All excerpts taken from PSM Issue 104, December 2005
On The Cover
Wrong: "8-pages of screens & info!"
Right: For one thing, never start a sentence (or fragment) with a number; spell it out. For another, spell out numbers less than 10. For yet another, that hyphen doesn't belong there. Now if you said "Eight-page section of screens & info!" that would be correct.
Wrong: "We are the lover of it."
Right: "We are the lovers of it." or simply "We love it."
Ryu Ga Gotoku preview
Wrong: "...a very Shenmue-like budget (20 million!)..."
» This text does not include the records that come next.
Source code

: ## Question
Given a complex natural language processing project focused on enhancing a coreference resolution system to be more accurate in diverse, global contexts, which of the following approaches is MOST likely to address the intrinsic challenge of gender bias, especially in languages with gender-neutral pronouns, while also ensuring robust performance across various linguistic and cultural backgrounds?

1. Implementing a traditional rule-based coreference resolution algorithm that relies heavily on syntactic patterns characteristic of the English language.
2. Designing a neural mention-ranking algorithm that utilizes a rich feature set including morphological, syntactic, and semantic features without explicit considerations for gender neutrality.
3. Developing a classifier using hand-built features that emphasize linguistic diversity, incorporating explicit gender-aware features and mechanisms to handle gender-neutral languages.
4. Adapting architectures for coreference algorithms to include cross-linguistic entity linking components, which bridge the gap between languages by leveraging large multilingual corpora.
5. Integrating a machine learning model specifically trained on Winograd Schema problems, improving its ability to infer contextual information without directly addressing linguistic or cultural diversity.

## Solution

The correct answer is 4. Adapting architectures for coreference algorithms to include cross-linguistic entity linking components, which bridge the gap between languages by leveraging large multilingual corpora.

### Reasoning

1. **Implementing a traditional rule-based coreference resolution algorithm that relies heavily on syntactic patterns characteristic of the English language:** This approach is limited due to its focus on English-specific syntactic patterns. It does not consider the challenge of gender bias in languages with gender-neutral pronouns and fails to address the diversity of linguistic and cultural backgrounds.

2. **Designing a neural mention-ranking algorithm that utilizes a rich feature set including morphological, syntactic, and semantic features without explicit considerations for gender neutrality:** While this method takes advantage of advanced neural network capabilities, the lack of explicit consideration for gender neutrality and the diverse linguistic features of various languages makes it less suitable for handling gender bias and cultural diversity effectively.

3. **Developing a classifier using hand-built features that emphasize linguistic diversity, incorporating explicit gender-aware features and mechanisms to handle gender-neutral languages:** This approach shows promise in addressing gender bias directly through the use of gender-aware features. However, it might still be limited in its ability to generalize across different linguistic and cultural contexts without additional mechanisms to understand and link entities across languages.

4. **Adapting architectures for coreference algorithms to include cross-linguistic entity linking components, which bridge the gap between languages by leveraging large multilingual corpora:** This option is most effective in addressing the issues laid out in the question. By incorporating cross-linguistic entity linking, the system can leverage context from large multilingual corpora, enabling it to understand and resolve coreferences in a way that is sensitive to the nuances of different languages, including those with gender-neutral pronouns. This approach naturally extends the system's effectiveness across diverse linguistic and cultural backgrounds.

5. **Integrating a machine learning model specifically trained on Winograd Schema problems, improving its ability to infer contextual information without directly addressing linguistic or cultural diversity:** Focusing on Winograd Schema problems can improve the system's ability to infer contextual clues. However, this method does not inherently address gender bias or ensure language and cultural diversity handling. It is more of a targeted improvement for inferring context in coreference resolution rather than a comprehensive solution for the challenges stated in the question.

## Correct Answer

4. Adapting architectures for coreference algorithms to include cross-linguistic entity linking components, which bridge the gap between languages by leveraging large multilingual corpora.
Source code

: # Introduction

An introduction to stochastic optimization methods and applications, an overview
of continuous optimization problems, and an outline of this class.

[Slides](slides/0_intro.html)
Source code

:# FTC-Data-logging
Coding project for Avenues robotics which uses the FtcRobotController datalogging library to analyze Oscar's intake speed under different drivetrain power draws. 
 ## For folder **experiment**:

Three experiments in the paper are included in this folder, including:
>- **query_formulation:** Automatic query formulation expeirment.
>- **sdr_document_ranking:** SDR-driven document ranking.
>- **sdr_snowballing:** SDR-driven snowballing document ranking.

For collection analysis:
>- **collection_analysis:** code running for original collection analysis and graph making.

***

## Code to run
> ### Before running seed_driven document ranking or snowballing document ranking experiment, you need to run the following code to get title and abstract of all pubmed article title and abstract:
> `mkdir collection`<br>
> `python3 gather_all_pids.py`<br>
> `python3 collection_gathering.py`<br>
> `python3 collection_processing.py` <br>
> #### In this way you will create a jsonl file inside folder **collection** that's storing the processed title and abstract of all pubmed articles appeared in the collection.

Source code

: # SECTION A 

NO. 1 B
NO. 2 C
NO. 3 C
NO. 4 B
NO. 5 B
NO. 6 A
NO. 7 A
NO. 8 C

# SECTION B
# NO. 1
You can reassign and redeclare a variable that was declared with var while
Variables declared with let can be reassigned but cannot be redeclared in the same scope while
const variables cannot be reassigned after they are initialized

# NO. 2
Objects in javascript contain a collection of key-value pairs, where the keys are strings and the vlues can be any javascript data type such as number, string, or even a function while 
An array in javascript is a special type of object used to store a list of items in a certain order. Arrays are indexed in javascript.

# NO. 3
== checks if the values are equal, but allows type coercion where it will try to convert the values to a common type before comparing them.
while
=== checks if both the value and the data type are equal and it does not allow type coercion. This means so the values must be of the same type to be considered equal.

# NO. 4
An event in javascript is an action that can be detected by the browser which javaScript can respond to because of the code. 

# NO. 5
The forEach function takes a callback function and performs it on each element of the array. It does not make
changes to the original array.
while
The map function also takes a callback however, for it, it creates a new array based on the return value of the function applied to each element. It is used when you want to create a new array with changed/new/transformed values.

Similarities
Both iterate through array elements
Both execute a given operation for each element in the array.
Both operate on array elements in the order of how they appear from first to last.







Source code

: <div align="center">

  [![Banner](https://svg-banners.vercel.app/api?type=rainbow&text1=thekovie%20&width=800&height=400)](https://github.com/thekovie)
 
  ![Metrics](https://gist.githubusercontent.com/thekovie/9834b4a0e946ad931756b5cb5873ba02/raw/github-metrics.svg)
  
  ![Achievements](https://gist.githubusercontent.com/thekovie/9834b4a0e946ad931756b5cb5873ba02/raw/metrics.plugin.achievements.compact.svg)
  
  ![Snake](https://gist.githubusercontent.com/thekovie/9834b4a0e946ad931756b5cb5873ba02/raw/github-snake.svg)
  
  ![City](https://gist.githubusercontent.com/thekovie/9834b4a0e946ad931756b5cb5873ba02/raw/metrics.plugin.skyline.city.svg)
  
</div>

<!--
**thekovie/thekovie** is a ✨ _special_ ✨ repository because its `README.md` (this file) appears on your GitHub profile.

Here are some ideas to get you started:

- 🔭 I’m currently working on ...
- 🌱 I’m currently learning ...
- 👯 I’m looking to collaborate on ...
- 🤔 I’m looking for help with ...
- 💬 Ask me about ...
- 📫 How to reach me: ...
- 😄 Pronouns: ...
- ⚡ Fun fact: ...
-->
Right: 20 million what? Yen? Dollars? Rupees? Twenty million in Yen or Pesos is a lot less in Dollars, Pounds, or Euros, so it's important to specify.
Wrong: "That, and the true power of PS3. Not only to make better looking games, but games that feel 100% totally alive."
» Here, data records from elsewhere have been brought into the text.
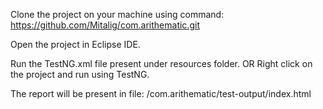 Clone the project on your machine using command: https://github.com/Mitalig/com.arithematic.git

Open the project in Eclipse IDE.

Run the TestNG.xml file present under resources folder. OR Right click on the project and run using TestNG.

The report will be present in file: /com.arithematic/test-output/index.html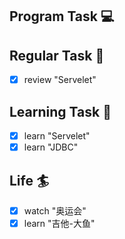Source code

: 

## Program Task  💻

## Regular Task  🤡
- [x] review "Servelet" 

## Learning Task 🎯
- [x] learn "Servelet"
- [x] learn "JDBC"

## Life 🏄
- [x] watch "奥运会"
- [x] learn "吉他-大鱼"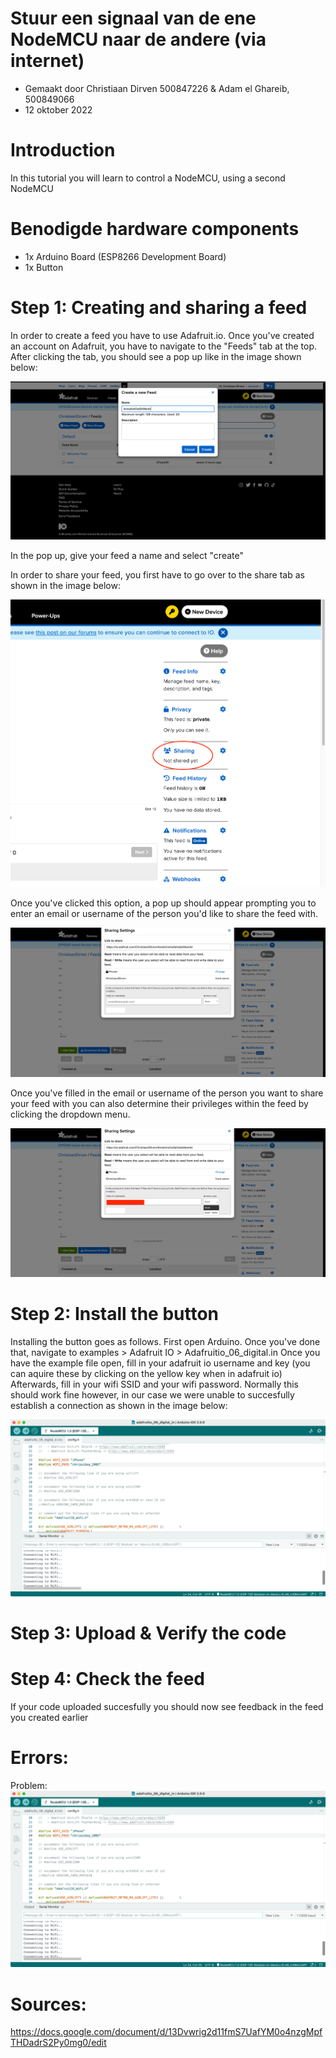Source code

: # Stuur een signaal van de ene NodeMCU naar de andere (via internet)

- Gemaakt door Christiaan Dirven 500847226 & Adam el Ghareib, 500849066
- 12 oktober 2022

# Introduction

In this tutorial you will learn to control a NodeMCU, using a second NodeMCU

# Benodigde hardware components

- 1x Arduino Board (ESP8266 Development Board)
- 1x Button

# Step 1: Creating and sharing a feed

In order to create a feed you have to use Adafruit.io.
Once you've created an account on Adafruit, you have to navigate to the "Feeds" tab at the top.
After clicking the tab, you should see a pop up like in the image shown below:

<img src="/imagesiot/create_feed.png">

In the pop up, give your feed a name and select "create"

In order to share your feed, you first have to go over to the share tab as shown in the image below:

<img src="/imagesiot/feed_sharing.png">

Once you've clicked this option, a pop up should appear prompting you to enter an email or username of the person you'd like
to share the feed with.

<img src="/imagesiot/feed_sharing_2.png">

Once you've filled in the email or username of the person you want to share your feed with you can also determine their
privileges within the feed by clicking the dropdown menu.

<img src="/imagesiot/feed_sharing_3.png">

# Step 2: Install the button

Installing the button goes as follows. First open Arduino. Once you've done that, navigate to examples > Adafruit IO > Adafruitio_06_digital.in
Once you have the example file open, fill in your adafruit io username and key (you can aquire these by clicking on the yellow key when in adafruit io)
Afterwards, fill in your wifi SSID and your wifi password. Normally this should work fine however, in our case we were unable to succesfully
establish a connection as shown in the image below:

<img src="/imagesiot/connection_error.png">

# Step 3: Upload & Verify the code



# Step 4: Check the feed

If your code uploaded succesfully you should now see feedback in the feed you created earlier

# Errors:

Problem:
<img src="/imagesiot/connection_error.png">



# Sources:

https://docs.google.com/document/d/13Dvwrig2d11fmS7UafYM0o4nzgMpfTHDadrS2Py0mg0/edit
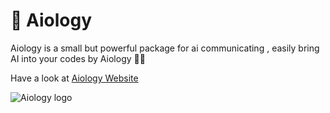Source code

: # 🤖 Aiology
Aiology is a small but powerful package for ai communicating , easily bring AI into your codes by Aiology 👨‍💻

Have a look at [Aiology Website](https://Aiology.pythonanywhere.com)

![Aiology logo](https://aiology.pythonanywhere.com/show_logo)
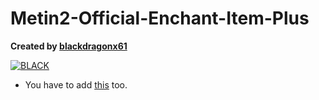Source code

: # Metin2-Official-Enchant-Item-Plus

**Created by [blackdragonx61](https://metin2.dev/board/profile/14335-mali/)**

[![BLACK](https://img.youtube.com/vi/NAHAcGmAl3E/maxresdefault.jpg)](https://youtu.be/NAHAcGmAl3E)

* You have to add [this](https://metin2.dev/board/topic/15220-gf-like-inventory-slot-marking-system/) too.
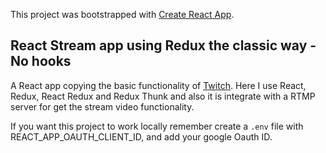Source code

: This project was bootstrapped with [Create React App](https://github.com/facebook/create-react-app).

## React Stream app using Redux the classic way - No hooks

A React app copying the basic functionality of [Twitch](https://www.twitch.tv/).
Here I use React, Redux, React Redux and Redux Thunk and also it is integrate with a RTMP server for get the stream video functionality.

If you want this project to work locally remember create a `.env` file with REACT_APP_OAUTH_CLIENT_ID, and add your google Oauth ID.
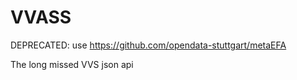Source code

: VVASS 
=====

DEPRECATED: use https://github.com/opendata-stuttgart/metaEFA

The long missed VVS json api
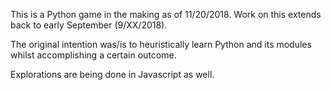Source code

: This is a Python game in the making as of 11/20/2018. Work on this extends back to early September (9/XX/2018). 

The original intention was/is to heuristically learn Python and its modules whilst accomplishing a certain outcome.

Explorations are being done in Javascript as well.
Ok, you've got a bunch of fragments here, redundancy, and misuse of conjunctions.
"...he'd be showing us the most amazing videogame we've ever seen, as well as the true power of the PS3, power used not only to make better looking games, but [also] games that feel (use 100% or totally, not both) alive.
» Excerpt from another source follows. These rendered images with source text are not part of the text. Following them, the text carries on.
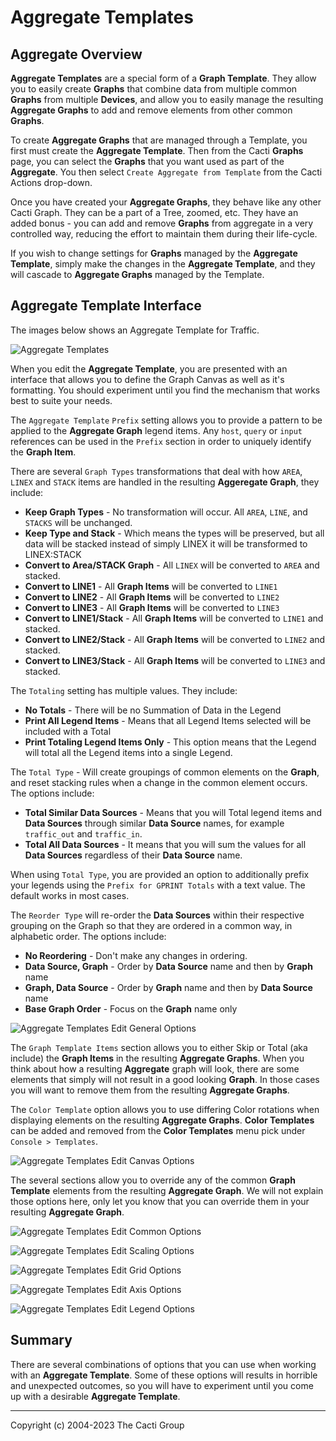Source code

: # Aggregate Templates

## Aggregate Overview

**Aggregate Templates** are a special form of a **Graph Template**.  They
allow you to easily create **Graphs** that combine data from multiple common
**Graphs** from multiple **Devices**, and allow you to easily manage the
resulting **Aggregate Graphs** to add and remove elements from other
common **Graphs**.

To create **Aggregate Graphs** that are managed through a Template, you first
must create the **Aggregate Template**. Then from the Cacti
**Graphs** page, you can select the **Graphs** that you want used as part of
the **Aggregate**. You then select `Create Aggregate from Template` from the
Cacti Actions drop-down.

Once you have created your **Aggregate Graphs**, they behave like any other
Cacti Graph.  They can be a part of a Tree, zoomed, etc.  They have an added
bonus - you can add and remove **Graphs** from aggregate in a very controlled
way, reducing the effort to maintain them during their life-cycle.

If you wish to change settings for **Graphs** managed by the
**Aggregate Template**, simply make the changes in the **Aggregate Template**,
and they will cascade to **Aggregate Graphs** managed by the Template.

## Aggregate Template Interface

The images below shows an Aggregate Template for Traffic.

![Aggregate Templates](images/aggregate-templates.png)

When you edit the **Aggregate Template**, you are presented with an interface
that allows you to define the Graph Canvas as well as it's formatting.
You should experiment until you find the mechanism that works best to suite
your needs.

The `Aggregate Template` `Prefix` setting allows you to provide a pattern to
be applied to the **Aggregate Graph** legend items.  Any `host`, `query` or `input`
references can be used in the `Prefix` section in order to uniquely identify
the **Graph Item**.

There are several `Graph Types` transformations that deal with how `AREA`, `LINEX`
and `STACK` items are handled in the resulting **Aggeregate Graph**, they include:

- **Keep Graph Types** - No transformation will occur.  All `AREA`, `LINE`, and `STACKS`
  will be unchanged.
- **Keep Type and Stack** - Which means the types will be preserved, but all data
  will be stacked instead of simply LINEX it will be transformed to LINEX:STACK
- **Convert to Area/STACK Graph** - All `LINEX` will be converted to `AREA` and
  stacked.
- **Convert to LINE1** - All **Graph Items** will be converted to `LINE1`
- **Convert to LINE2** - All **Graph Items** will be converted to `LINE2`
- **Convert to LINE3** - All **Graph Items** will be converted to `LINE3`
- **Convert to LINE1/Stack** - All **Graph Items** will be converted to `LINE1`
  and stacked.
- **Convert to LINE2/Stack** - All **Graph Items** will be converted to `LINE2`
  and stacked.
- **Convert to LINE3/Stack** - All **Graph Items** will be converted to `LINE3`
  and stacked.

The `Totaling` setting has multiple values.  They include:

- **No Totals** - There will be no Summation of Data in the Legend
- **Print All Legend Items** - Means that all Legend Items selected will be
  included with a Total
- **Print Totaling Legend Items Only** - This option means that the Legend will
  total all the Legend items into a single Legend.

The `Total Type` - Will create groupings of common elements on the **Graph**,
and reset stacking rules when a change in the common element occurs.  The
options include:

- **Total Similar Data Sources** - Means that you will Total legend items and
  **Data Sources** through similar **Data Source** names, for example `traffic_out`
  and `traffic_in`.
- **Total All Data Sources** - It means that you will sum the values for all
  **Data Sources** regardless of their **Data Source** name.

When using `Total Type`, you are provided an option to additionally prefix your
legends using the `Prefix for GPRINT Totals` with a text value.  The default
works in most cases.

The `Reorder Type` will re-order the **Data Sources** within their respective
grouping on the Graph so that they are ordered in a common way, in alphabetic
order.  The options include:

- **No Reordering** - Don't make any changes in ordering.
- **Data Source, Graph** - Order by **Data Source** name and then by **Graph** name
- **Graph, Data Source** - Order by **Graph** name and then by **Data Source** name
- **Base Graph Order** - Focus on the **Graph** name only

![Aggregate Templates Edit General Options](images/aggregate-templates-edit1.png)

The `Graph Template Items` section allows you to either Skip or Total (aka include)
the **Graph Items** in the resulting **Aggregate Graphs**.  When you think about
how a resulting **Aggregate** graph will look, there are some elements that simply
will not result in a good looking **Graph**.  In those cases you will
want to remove them from the resulting **Aggregate Graphs**.

The `Color Template` option allows you to use differing Color rotations when
displaying elements on the resulting **Aggregate Graphs**.  **Color Templates**
can be added and removed from the **Color Templates** menu pick
under `Console > Templates`.

![Aggregate Templates Edit Canvas Options](images/aggregate-templates-edit2.png)

The several sections allow you to override any of the common **Graph Template**
elements from the resulting **Aggregate Graph**.  We will not explain those options
here, only let you know that you can override them in your resulting
**Aggregate Graph**.

![Aggregate Templates Edit Common Options](images/aggregate-templates-edit3.png)

![Aggregate Templates Edit Scaling Options](images/aggregate-templates-edit4.png)

![Aggregate Templates Edit Grid Options](images/aggregate-templates-edit5.png)

![Aggregate Templates Edit Axis Options](images/aggregate-templates-edit6.png)

![Aggregate Templates Edit Legend Options](images/aggregate-templates-edit7.png)

## Summary

There are several combinations of options that you
can use when working with an **Aggregate Template**.  Some of these options will
results in horrible and unexpected outcomes, so you will have to experiment
until you come up with a desirable **Aggregate Template**.

---
<copy>Copyright (c) 2004-2023 The Cacti Group</copy>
Wrong:"...an utterly decimated urban environment..."
Decimation is when 1/10th of a population is killed. I'm not sure you can "kill" urban environments, but pretending for a moment that killing equals destroying, it looked like a lot more than one-tenth of the surroundings had been damaged to a great degree. Also, it's widely accepted that decimation can only be done to a group of people, not structures and environment.
Wrong: "war-ravage city"
Right: "war-ravaged city"
Wrong: "Yes: disarmed."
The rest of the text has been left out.